_EXCERPTED RECORDS_
○ ○ ○ ○ ○
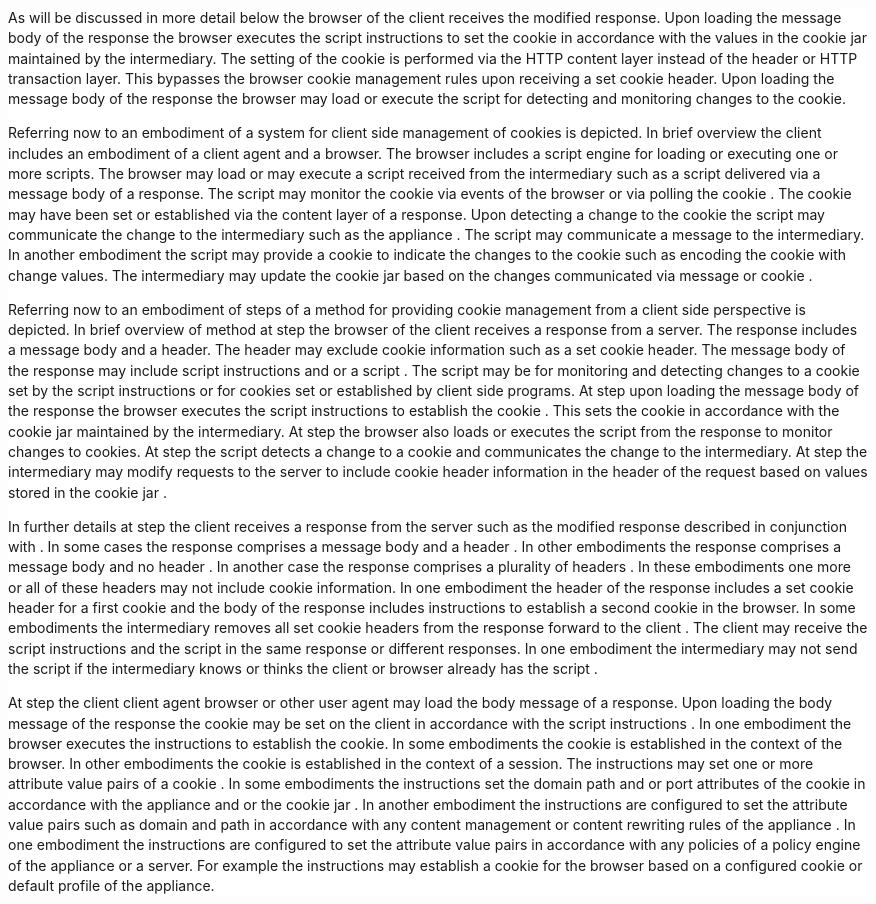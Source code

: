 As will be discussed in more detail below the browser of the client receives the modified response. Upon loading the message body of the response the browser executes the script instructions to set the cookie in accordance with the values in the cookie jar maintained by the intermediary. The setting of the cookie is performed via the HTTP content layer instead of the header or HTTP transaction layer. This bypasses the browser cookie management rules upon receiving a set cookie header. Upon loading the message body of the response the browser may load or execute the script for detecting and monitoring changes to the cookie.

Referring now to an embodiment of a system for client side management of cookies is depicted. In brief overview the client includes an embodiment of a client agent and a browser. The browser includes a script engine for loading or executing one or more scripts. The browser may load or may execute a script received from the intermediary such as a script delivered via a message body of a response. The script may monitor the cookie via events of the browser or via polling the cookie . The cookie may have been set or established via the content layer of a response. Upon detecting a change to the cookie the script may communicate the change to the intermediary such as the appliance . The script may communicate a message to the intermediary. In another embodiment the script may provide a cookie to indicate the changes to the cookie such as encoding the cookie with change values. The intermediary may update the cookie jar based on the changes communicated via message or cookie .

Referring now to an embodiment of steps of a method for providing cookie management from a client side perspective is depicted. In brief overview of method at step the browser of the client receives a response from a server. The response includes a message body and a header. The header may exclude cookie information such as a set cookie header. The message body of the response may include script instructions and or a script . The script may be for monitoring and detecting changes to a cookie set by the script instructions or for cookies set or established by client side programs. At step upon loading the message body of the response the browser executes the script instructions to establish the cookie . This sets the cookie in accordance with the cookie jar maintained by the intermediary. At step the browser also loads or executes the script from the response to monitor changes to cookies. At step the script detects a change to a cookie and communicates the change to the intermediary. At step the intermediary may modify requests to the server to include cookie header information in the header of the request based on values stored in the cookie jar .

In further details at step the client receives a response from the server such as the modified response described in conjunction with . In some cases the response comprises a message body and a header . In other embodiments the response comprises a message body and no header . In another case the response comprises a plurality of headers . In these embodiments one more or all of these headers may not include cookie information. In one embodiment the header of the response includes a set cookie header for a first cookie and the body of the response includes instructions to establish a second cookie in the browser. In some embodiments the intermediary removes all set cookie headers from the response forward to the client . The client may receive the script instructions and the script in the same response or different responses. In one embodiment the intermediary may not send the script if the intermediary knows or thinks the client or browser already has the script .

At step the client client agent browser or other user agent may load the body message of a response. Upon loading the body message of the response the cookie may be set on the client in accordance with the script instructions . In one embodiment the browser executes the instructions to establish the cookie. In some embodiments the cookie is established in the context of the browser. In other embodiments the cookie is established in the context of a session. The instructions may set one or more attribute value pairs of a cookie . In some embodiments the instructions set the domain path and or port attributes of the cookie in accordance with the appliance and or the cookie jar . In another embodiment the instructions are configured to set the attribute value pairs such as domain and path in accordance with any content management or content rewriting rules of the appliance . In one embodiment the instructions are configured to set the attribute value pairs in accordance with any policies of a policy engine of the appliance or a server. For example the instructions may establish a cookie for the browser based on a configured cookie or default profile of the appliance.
○ ○ ○ ○ ○
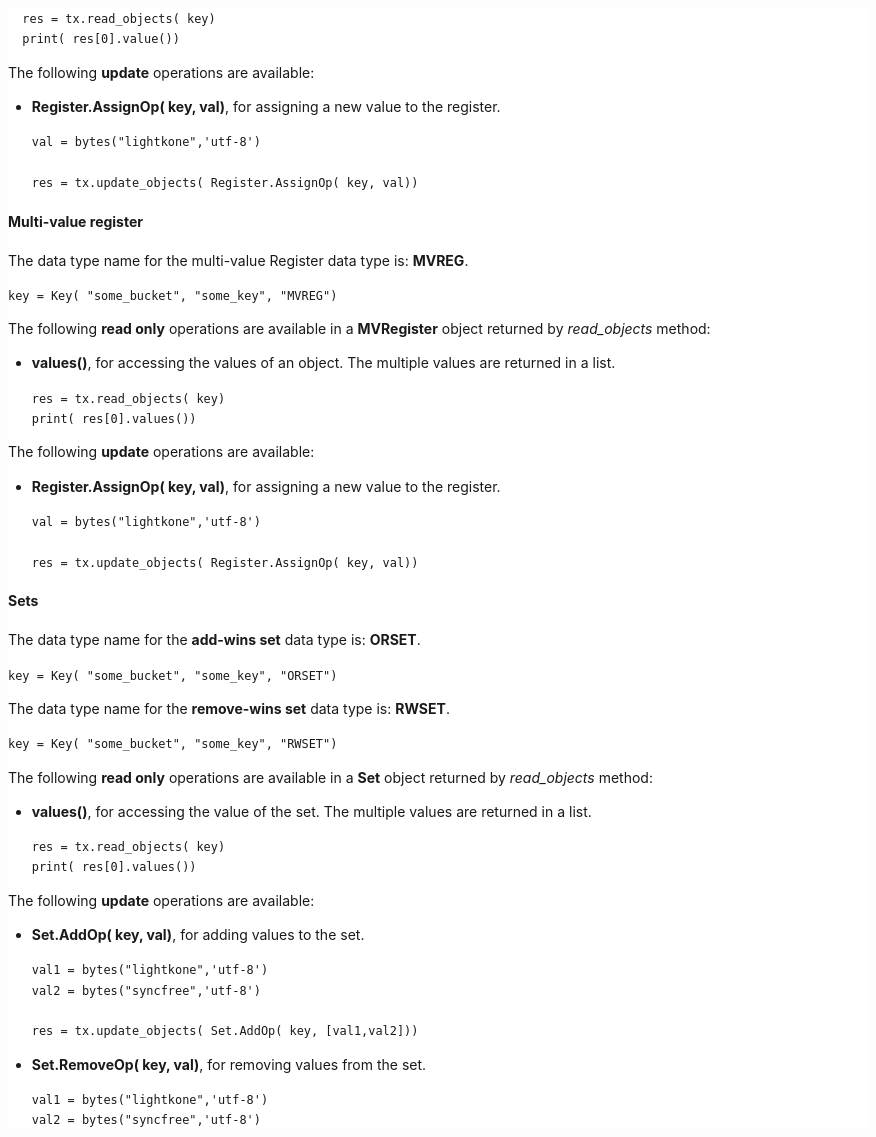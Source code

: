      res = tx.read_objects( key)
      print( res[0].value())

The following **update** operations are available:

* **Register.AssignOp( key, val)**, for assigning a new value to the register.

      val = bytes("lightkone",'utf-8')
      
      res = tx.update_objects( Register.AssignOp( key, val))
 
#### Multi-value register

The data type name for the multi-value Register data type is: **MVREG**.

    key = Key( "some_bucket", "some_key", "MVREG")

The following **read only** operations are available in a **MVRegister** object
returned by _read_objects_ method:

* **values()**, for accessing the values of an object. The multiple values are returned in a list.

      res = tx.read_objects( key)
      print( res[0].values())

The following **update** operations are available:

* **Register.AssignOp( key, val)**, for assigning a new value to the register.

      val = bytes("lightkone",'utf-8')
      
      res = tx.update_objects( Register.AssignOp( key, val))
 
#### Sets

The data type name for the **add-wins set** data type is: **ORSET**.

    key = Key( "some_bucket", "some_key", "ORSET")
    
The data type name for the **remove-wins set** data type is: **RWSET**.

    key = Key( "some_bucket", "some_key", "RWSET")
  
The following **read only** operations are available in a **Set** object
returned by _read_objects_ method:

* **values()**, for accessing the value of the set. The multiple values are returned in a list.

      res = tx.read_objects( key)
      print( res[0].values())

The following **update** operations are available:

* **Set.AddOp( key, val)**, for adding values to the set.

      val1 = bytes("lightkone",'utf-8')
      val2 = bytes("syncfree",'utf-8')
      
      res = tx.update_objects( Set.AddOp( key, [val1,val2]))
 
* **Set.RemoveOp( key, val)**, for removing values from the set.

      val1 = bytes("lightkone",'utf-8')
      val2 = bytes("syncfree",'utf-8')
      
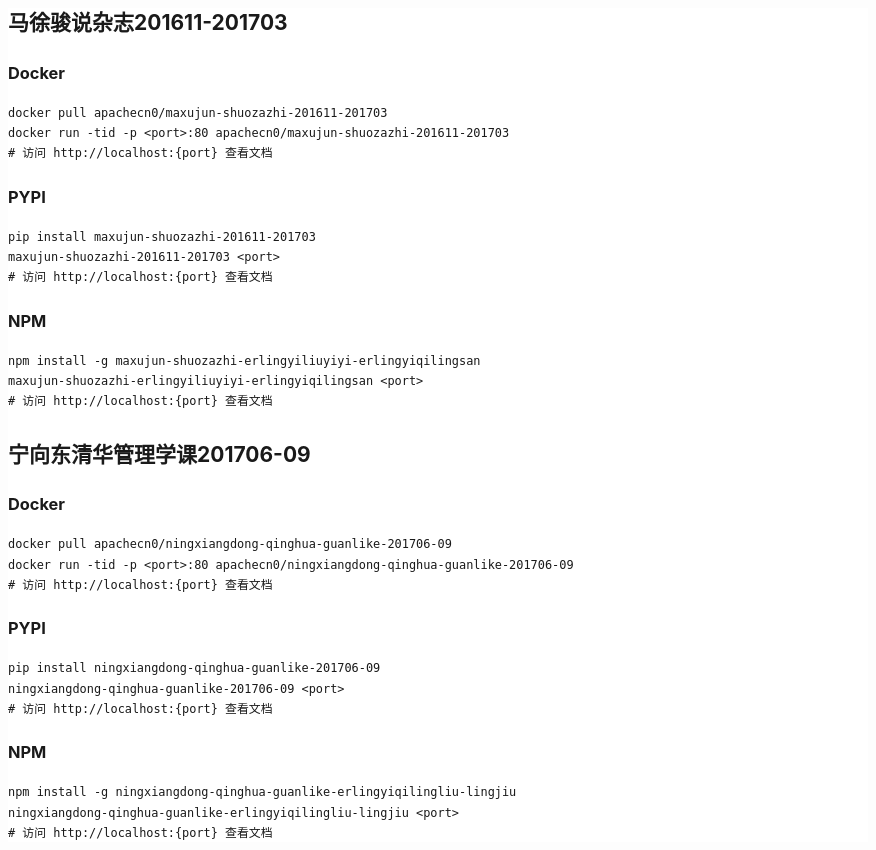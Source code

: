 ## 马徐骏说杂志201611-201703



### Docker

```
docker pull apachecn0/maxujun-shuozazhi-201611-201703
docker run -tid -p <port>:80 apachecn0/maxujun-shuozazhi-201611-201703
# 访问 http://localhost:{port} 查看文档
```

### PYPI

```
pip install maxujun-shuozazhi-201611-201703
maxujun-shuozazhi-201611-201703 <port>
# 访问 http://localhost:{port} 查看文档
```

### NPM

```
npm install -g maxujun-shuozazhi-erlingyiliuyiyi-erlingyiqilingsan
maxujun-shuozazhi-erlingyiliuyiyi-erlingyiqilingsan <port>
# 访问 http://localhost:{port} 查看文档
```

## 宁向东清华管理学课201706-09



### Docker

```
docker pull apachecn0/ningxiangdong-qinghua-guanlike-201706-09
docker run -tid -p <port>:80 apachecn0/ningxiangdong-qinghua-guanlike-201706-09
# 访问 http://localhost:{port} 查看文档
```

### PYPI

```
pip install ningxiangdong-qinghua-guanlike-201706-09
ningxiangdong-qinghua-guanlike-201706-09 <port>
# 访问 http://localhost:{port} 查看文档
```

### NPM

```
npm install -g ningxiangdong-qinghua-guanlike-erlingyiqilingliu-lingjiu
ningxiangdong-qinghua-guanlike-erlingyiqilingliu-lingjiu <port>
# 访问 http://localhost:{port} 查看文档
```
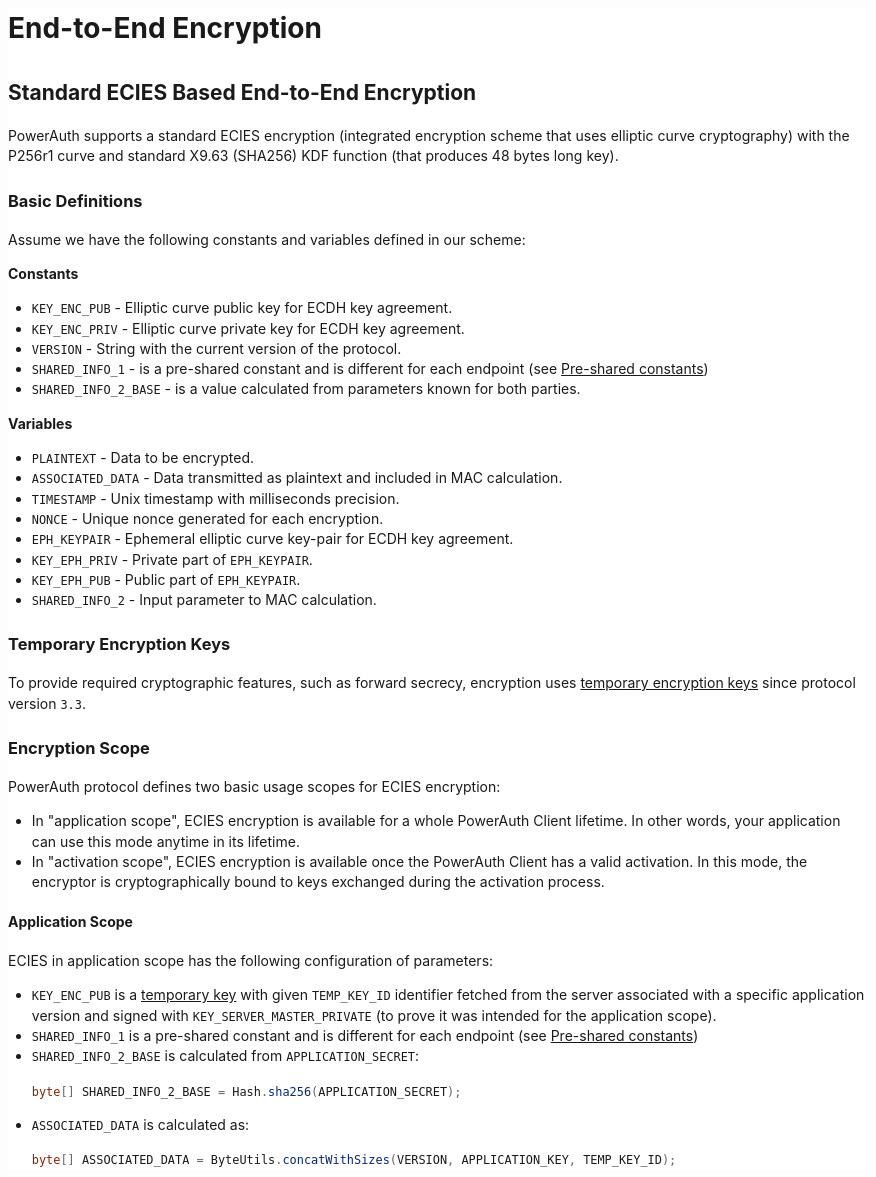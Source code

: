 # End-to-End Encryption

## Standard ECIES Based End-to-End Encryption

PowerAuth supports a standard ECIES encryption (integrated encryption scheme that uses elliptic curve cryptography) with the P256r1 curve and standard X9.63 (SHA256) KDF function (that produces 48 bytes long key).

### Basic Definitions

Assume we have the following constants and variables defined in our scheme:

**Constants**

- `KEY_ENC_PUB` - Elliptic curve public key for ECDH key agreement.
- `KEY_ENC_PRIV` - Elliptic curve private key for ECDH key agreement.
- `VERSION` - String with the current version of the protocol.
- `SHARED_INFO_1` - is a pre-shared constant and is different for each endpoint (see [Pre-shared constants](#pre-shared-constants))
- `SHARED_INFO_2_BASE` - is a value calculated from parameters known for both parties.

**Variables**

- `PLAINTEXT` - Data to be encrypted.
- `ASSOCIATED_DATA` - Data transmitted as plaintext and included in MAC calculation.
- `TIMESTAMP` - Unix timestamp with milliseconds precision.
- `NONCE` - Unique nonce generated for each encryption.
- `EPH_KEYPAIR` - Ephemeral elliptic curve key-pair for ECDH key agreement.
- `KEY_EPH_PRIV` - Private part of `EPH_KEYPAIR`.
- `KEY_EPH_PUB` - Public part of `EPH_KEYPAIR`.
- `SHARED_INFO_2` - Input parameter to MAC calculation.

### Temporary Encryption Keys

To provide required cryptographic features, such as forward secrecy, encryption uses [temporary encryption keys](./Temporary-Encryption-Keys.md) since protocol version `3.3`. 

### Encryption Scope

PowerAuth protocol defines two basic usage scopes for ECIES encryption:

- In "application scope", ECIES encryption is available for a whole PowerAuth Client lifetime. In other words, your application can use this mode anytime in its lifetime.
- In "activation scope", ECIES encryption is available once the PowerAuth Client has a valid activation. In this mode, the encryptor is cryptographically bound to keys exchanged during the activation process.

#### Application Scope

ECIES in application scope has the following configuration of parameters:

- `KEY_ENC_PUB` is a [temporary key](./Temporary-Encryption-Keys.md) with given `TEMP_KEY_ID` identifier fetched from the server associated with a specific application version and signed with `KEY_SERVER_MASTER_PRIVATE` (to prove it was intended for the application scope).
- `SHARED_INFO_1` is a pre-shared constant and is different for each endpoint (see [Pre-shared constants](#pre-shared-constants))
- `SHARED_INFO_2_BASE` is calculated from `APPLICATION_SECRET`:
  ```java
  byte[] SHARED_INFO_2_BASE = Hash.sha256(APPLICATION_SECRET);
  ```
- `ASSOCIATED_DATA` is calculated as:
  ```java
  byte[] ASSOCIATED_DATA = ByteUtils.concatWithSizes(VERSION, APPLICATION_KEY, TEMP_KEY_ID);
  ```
○ ○ ○ ○ ○
_EXERCISE_
Answer with a single number: the count of lines above that contain the string "pull".

_WRITTEN RESPONSE_
2